(Dataset entries)
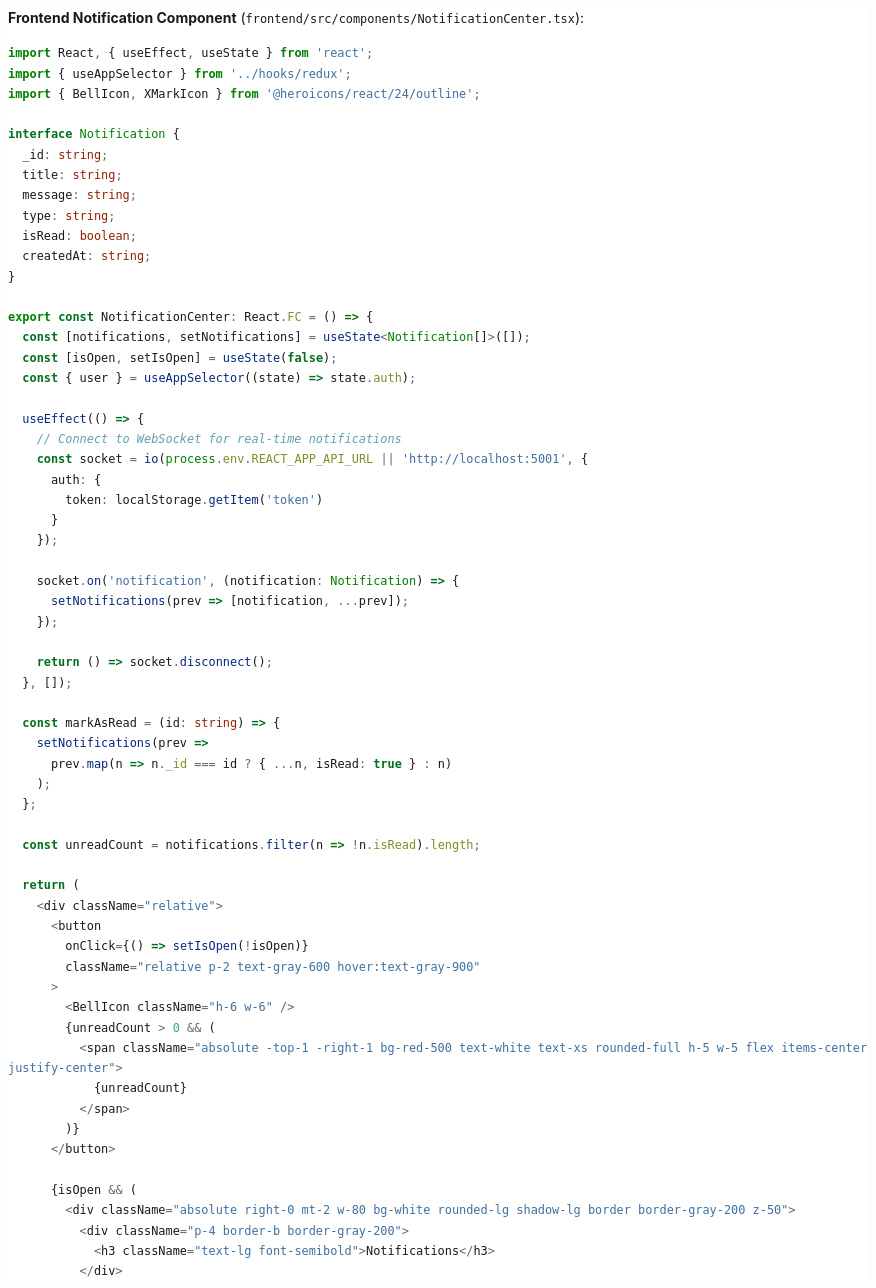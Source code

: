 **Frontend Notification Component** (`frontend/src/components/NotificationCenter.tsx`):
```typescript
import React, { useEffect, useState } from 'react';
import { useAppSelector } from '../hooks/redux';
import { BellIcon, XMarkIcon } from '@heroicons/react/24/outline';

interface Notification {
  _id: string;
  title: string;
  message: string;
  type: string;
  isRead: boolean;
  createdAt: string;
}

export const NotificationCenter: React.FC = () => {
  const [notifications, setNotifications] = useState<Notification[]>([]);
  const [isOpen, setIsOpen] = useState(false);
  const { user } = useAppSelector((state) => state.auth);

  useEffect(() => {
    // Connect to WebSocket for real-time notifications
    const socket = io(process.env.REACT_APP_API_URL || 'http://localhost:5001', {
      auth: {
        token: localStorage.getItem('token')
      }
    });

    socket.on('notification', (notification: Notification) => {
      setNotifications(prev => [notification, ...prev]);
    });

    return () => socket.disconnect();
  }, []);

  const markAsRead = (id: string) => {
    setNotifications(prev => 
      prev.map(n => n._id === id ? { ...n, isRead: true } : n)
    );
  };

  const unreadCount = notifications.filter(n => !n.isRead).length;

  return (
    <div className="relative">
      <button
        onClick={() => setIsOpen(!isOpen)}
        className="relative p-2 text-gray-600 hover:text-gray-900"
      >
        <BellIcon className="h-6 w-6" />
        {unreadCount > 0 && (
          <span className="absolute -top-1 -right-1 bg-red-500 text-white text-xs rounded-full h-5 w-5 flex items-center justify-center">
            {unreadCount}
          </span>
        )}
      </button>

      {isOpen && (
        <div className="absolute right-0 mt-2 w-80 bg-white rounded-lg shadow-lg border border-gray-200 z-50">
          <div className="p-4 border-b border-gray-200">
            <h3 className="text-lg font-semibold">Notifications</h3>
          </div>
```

Task details — In the entries above, find every line with the word "rounded" and list it.

Task solution —
          <span className="absolute -top-1 -right-1 bg-red-500 text-white text-xs rounded-full h-5 w-5 flex items-center justify-center">
        <div className="absolute right-0 mt-2 w-80 bg-white rounded-lg shadow-lg border border-gray-200 z-50">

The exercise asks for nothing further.